Basın gezilerine gelince, eğer gezinin bir nedeni varsa elbette yapılacaktır. Neden yoksa, turistik bir seyahatten öteye gitmez ve amaca hizmet etmez. Ancak ne yazık ki, şu anda Türkiye'de standartlarını tam olarak oturtamamış her sektörde olduğu gibi halkla ilişkiler alanında da pek çok yanlış uygulama mevcuttur.
ALEADDİN ASNA
Halkla İlişkiler Derneği Başkanı
Yok olması imkansız
Biz kendi yönetim kurulumuzda, bundan sonra gazetecilere hediye gönderilmesin diye karar aldık. Bu karara uymayan dernek üyeleri üzerindeki yaptırımımız onları afişe etmek. Zaten teşhir edilenler de var. Ama hediye sirkülasyonu gittikçe azalıyor. Zaten dünyanın hiç bir yerinde tamamen yok olmuyor.
Biz müşterilerimize şunu öneriyoruz. Kendinizi hatırlatmak istiyorsanız sembolik şeyler yapın. Kitap gönderin, kart atın, ağaç dikin, bir yere bağışta bulunun. Ben tanıtım amacıyla gazeteciye ürün gönderilmesini de yanlış buluyorum.

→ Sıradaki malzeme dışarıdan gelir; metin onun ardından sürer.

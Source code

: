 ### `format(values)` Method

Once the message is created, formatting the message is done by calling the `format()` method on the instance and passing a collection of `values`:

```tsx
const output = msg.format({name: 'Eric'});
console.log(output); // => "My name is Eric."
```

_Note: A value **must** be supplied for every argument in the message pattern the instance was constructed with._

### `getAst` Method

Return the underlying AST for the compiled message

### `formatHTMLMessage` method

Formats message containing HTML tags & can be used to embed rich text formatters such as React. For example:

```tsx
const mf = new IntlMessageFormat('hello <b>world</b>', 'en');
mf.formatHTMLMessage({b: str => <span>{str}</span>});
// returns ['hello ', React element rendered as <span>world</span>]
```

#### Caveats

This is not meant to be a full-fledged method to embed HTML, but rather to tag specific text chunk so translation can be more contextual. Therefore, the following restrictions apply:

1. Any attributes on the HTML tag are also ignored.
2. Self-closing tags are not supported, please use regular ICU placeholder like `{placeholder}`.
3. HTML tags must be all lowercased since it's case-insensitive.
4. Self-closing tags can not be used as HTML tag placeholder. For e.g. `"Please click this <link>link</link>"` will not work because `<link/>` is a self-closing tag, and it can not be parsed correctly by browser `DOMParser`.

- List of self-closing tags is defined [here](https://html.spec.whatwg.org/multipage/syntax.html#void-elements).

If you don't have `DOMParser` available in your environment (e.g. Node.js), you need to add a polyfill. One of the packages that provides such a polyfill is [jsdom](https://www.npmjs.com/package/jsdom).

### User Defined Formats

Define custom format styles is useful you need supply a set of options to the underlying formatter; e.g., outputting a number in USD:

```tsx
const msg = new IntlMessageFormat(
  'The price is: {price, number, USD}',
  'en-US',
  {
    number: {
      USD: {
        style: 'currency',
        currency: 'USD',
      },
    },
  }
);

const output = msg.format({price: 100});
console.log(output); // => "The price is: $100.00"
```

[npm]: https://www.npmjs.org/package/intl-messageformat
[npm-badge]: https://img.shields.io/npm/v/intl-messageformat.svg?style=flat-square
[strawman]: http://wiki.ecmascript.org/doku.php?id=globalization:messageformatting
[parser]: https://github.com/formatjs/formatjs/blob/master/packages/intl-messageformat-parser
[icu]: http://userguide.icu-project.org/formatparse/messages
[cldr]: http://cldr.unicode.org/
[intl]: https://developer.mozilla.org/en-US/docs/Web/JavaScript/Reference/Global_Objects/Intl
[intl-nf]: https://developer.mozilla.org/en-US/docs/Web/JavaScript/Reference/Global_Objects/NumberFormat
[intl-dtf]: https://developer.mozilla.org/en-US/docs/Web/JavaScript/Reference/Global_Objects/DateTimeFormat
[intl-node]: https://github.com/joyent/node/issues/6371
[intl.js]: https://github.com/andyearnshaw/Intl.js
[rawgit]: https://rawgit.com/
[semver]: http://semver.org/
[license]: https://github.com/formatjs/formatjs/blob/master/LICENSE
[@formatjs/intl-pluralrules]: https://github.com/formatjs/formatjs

Ama mesela bir geziye gidilmiş, orada tanıtım yapıyorsun ürününü gösteriyorsun. Bir tane hediye edersin. Tabii bunun da sınırları olmalı.
Her meslekte iyiler olduğu kadar kötüler de vardır. Ağabey hediye var mı diyen gazeteciler de var, zorla hediye vermeye kalkan halkla ilişkiler şirketleri de. Meslek örgütleri zaten bunun için var.
Basın gezileri Türkiye'nin dış tanıtımı açısından önemli. Bu yüzden gazeteciler iyi seçilmeli. Oysa gazete yöneticileri maaşını artırmadığı kişiyi, kıyak olsun diye geziye gönderiyor. Bunu istemiyoruz.
CEYDA AYDEDE
Global Halkla İlişkiler
Tüm dünyada tartışılıyor
Promosyon gezilerine karşı değilim yeter ki iyi planlansın, amacına uygun olsun. Halkla ilişkiler şirketi gazetecinin uçak ve yatak masrafını karşılayabilir, geri kalan harcamalarını üstlenmez, gazetecilerin cebine harçlık koymaya kalkanlar var. Bunlar çok çirkin. Tabii ideali tüm masrafları medya patronunun karşılaması.
2000 yılında Amerikan Halkla İlişkiler derneğinin ana tartışma konusu etik ve profesyonellik. Bu konular tüm dünyada tartışılıyor. Hediye göndermenin doğru olmadığını söylemeye gerek yok. Bu konunun kesin kurallara bağlanmasını ve kişilerin insafına bırakılmaması gerekir.